A dockless bike sharing system could be coming to San Antonio as part of a pilot program between the city and San Antonio Bike Share, operator of San Antonio B-Cycle system.

Dockless bikes are used in other cities and have seen successes and challenges in a new technology that may not be regulated. The city and San Antonio B-Cycle want to craft their own policies before companies begin bringing in bikes.

“We want to come back to this body with a policy on how to regulate this dockless system and get ahead of if,” Assistant City Manager Lori Houston told the San Antonio City Council’s transportation committee in a briefing on the technology Tuesday.

San Antonio B-Cycle, like many bike share systems, use a network of kiosks, where users can check out a bike in one location and drop it off at another. A dockless system allows users to check out a bike that’s unsecured and can be dropped off almost anywhere when finished.

“Our next generation of bikes is going to not require a station but will still have the controls of a station based system,” said J.D. Simpson, executive director of San Antonio Bike Share.

San Antonio B-Cycle launched in 2011 with about 140 bikes and 11 check-out kiosks in and around downtown; it saw about 24,000 trips taken that year. It now has 62 stations and 525 bikes with about 5,300 annual members using the service. About 136,000 trips were taken in 2017.

Credit Joey Palacios / Texas Public Radio
San Antonio Bike Share Exeuctive Director JD Simpson answers questions from District 5 Councilwoman Shirley Gonzales at a San Antonio City Council Transportation Committee meeting Tuesday

In most cases, the wheels of dockless bikes are locked and can be unlocked using an app, which allows users to scan a QR code. Users are then charged a time-based fee — sometimes one dollar for every 30 minutes — while checking out the bike.

Washington D.C., Seattle, Dallas and other cities have seen companies run into problems with bikes ending up in lakes or blocking public right of ways when the user is finished.

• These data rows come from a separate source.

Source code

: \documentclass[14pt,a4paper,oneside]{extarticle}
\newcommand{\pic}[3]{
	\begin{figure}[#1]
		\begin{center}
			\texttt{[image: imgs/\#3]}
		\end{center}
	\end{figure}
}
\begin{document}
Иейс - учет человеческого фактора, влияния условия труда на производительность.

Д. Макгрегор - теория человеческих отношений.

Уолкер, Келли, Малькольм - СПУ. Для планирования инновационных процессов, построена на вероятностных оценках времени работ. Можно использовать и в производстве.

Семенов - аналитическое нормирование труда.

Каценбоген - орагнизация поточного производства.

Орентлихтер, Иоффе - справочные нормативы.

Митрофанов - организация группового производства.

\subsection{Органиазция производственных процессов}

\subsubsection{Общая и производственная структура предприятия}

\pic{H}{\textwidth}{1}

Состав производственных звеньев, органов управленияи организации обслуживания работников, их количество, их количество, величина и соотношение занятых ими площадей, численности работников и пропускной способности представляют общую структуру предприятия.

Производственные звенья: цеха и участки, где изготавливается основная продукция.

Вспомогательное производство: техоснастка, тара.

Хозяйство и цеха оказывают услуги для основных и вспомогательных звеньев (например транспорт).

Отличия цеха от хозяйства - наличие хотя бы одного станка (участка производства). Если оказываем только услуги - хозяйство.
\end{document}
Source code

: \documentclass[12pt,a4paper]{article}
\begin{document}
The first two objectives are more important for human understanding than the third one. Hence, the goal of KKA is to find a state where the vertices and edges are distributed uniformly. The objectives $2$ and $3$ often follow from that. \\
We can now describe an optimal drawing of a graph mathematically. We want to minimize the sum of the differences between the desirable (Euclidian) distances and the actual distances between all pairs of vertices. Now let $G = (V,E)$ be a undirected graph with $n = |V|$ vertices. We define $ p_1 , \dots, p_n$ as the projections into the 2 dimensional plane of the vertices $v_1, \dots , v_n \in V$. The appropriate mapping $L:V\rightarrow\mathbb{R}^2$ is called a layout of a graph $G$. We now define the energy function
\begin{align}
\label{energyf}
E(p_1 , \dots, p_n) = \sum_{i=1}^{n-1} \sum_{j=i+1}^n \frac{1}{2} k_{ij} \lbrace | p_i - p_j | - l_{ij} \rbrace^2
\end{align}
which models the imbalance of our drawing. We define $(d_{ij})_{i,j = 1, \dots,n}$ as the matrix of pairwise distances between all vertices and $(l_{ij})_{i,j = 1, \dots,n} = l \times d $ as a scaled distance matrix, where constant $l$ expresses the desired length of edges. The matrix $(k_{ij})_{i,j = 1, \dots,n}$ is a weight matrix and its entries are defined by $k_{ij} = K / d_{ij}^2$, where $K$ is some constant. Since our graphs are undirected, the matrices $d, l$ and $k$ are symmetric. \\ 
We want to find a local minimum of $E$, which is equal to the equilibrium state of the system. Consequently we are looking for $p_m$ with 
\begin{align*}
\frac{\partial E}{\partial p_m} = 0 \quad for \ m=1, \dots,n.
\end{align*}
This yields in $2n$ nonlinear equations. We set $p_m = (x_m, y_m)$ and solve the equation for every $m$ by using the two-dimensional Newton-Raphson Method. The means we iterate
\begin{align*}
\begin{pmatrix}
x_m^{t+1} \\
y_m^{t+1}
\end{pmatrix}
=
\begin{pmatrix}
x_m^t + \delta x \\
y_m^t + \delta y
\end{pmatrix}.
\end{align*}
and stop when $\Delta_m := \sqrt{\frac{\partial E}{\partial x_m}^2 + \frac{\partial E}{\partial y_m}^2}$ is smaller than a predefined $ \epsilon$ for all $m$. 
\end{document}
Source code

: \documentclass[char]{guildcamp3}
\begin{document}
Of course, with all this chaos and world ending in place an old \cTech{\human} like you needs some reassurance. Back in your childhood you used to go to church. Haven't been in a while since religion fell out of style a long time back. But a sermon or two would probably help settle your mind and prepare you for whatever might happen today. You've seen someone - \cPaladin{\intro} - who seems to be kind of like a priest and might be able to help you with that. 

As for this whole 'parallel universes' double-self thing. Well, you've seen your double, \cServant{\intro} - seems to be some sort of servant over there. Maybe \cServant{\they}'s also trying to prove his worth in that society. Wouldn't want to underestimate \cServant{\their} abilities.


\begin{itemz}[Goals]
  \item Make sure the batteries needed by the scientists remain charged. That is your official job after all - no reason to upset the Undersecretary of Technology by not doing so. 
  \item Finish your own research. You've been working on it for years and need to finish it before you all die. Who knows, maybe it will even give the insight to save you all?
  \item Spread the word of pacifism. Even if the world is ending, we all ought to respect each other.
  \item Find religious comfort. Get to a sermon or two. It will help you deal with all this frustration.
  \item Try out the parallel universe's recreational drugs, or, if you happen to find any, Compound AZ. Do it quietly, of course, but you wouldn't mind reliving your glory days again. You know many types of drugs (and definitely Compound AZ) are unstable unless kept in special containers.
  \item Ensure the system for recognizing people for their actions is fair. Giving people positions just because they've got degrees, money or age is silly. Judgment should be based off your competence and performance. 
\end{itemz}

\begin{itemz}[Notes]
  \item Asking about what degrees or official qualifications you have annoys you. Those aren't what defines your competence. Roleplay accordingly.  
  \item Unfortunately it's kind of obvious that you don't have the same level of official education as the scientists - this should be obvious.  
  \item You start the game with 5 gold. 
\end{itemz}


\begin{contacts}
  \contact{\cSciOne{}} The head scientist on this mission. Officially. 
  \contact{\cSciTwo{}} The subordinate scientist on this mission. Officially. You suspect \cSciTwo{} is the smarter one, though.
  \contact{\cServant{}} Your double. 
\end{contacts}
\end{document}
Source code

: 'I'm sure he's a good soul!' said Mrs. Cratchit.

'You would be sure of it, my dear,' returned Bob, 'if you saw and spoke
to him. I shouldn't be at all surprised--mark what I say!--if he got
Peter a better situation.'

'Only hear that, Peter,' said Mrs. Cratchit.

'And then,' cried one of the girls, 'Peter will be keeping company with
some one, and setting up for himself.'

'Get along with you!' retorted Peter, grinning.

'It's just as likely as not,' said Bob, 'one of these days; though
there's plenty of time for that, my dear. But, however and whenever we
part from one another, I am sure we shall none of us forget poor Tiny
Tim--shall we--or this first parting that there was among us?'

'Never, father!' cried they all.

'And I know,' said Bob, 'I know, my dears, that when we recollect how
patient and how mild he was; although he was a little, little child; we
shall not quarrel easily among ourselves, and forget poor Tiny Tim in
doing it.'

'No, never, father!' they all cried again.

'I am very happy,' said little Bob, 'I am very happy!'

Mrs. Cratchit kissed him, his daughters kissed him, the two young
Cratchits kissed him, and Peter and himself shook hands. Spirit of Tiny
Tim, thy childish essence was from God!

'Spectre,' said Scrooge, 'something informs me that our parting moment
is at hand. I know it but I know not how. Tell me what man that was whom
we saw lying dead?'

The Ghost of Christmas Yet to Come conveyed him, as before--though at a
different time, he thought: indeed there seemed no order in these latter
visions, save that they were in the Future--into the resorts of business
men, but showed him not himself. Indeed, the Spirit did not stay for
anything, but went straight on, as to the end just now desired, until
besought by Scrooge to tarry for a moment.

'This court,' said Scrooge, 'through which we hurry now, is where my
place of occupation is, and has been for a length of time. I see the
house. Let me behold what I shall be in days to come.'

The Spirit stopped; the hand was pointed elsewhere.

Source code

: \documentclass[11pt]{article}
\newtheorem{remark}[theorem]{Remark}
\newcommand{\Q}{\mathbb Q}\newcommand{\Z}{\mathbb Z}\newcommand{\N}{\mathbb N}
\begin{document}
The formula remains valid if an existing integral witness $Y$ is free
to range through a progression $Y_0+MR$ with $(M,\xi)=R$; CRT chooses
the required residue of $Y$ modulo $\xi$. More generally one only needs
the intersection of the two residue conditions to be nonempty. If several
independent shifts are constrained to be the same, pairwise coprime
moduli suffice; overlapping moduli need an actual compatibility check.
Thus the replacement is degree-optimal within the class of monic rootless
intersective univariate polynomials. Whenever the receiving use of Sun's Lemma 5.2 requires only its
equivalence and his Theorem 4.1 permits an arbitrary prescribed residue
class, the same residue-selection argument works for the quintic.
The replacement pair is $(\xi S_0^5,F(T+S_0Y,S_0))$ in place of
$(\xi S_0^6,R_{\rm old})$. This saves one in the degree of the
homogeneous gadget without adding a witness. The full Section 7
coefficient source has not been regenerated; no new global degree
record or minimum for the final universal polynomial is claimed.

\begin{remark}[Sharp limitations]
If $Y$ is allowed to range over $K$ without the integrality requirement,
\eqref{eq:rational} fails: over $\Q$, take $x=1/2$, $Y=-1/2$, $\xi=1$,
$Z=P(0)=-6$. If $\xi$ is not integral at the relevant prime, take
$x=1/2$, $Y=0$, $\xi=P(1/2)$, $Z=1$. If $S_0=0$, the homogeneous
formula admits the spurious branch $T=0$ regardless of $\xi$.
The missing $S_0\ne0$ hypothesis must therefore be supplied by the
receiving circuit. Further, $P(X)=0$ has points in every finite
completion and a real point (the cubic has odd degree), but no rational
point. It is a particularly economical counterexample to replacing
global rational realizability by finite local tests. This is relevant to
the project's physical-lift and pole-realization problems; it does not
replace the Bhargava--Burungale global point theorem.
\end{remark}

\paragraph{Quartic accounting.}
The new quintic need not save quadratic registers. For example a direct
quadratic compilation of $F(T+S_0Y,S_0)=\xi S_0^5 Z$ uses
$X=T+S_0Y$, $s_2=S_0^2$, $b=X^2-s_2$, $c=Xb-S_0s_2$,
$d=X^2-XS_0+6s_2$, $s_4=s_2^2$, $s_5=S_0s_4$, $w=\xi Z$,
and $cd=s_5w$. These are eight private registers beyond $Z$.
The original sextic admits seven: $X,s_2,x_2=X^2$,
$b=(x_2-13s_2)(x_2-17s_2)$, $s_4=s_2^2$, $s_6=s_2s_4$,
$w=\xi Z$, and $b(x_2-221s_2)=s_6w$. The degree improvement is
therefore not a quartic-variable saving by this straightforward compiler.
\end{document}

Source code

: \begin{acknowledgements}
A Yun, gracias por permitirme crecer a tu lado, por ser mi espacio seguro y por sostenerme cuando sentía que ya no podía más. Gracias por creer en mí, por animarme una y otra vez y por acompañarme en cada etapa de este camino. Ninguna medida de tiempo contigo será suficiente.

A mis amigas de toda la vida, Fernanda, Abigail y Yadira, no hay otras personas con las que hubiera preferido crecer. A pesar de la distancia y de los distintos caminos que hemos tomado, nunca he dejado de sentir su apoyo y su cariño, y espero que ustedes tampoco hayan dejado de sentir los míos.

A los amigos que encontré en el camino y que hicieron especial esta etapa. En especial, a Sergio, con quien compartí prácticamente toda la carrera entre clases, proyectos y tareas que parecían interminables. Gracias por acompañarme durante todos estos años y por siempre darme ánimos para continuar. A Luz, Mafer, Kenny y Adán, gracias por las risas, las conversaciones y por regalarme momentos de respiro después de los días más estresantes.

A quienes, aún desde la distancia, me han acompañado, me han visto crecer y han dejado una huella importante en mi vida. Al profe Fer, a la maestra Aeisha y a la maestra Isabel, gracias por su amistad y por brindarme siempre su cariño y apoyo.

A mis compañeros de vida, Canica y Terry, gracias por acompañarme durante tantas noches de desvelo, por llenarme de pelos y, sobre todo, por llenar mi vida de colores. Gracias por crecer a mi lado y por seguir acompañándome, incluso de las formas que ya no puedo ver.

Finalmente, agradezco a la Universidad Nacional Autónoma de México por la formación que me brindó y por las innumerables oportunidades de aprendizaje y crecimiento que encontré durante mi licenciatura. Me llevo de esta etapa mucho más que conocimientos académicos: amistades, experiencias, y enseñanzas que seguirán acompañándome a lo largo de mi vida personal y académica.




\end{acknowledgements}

Dallas currently has 20,000 dockless bikes on its streets, but some bikes have been seen in trees or blocking sidewalks and ramps. Dallas City Manager T.C. Barodnax sent a letter to bike share companies last week asking them to remove bikes blocking certain locations by Feb. 9. Dallas does not currently have bike share regulation in place. Austin has had similar challenges and Houston is considering a pilot program, as well.

District 8 Councilman Manny Pelaez said he experienced dockless bikes in Darmstadt, Germany last year while on a delegation trip with the city. He described the scene as really messy “like there wasn’t a rhyme or reason for these bikes to be where they were."

“I’m not sure that tech is where we want it to be,” he said. “I mean, I’m OK if we never have dockless bikes.”

One option is San Antonio B-Cycle may use a geo-fencing system requiring the bikes to be dropped off in specific locations without the need for a kiosk.

District 4 Councilman Rey Saldana, who chairs the committee, seemed optimistic about the possibility of introducing a dockless system.

“What I’m excited about is a wise person learns from their mistakes but an even wiser person learns from other people’s mistakes,” he said. “I think that’s what we’ve got here, to learn from some of the mistakes that maybe have occurred in maybe Houston, or Dallas, or Austin.”

The transportation committee could evaluate a pilot proposal in as early as two months.